* [Work instructions]:
Report the count, and only the count, of lines in the records that include the word "states".

Stored records
============================================================
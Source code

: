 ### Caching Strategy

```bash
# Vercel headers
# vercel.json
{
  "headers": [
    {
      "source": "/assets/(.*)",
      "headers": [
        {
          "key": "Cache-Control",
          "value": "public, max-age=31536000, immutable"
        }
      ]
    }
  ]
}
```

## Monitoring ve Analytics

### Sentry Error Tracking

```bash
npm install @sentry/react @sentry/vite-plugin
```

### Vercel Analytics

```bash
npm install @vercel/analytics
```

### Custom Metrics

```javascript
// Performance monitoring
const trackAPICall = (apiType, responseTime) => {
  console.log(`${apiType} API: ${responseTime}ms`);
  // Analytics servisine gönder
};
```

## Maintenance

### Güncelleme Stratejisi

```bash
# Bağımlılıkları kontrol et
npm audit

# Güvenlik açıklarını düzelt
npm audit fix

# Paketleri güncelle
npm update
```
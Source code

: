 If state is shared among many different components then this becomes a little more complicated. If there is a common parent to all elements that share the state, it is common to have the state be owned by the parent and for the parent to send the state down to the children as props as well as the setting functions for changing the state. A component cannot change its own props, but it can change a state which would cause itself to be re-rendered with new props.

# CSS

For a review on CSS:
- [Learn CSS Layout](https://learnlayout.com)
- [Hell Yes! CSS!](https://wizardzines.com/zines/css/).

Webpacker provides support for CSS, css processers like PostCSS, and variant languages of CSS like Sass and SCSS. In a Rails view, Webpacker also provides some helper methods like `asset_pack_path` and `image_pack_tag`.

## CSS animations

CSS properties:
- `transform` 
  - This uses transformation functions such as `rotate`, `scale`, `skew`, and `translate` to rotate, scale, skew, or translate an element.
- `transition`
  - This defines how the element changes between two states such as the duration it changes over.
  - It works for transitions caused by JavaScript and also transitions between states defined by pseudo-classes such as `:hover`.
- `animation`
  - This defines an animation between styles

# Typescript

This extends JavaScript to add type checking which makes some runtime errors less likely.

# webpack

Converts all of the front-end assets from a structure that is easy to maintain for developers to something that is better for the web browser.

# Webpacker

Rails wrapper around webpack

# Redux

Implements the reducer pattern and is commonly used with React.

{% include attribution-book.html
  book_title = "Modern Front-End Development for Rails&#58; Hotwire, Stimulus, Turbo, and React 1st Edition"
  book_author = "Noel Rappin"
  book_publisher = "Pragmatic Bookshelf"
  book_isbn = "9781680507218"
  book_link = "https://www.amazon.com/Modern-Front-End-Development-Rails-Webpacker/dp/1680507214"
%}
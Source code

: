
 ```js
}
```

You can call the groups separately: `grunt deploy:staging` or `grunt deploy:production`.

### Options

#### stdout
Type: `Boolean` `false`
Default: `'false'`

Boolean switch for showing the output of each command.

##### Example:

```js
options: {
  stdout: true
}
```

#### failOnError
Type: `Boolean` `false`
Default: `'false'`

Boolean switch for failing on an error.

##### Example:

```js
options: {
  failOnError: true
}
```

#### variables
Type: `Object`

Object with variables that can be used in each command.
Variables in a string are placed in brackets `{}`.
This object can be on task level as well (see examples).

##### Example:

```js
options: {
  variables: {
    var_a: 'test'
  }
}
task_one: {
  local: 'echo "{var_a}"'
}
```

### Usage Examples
============================================================
* [Exercise response]:
2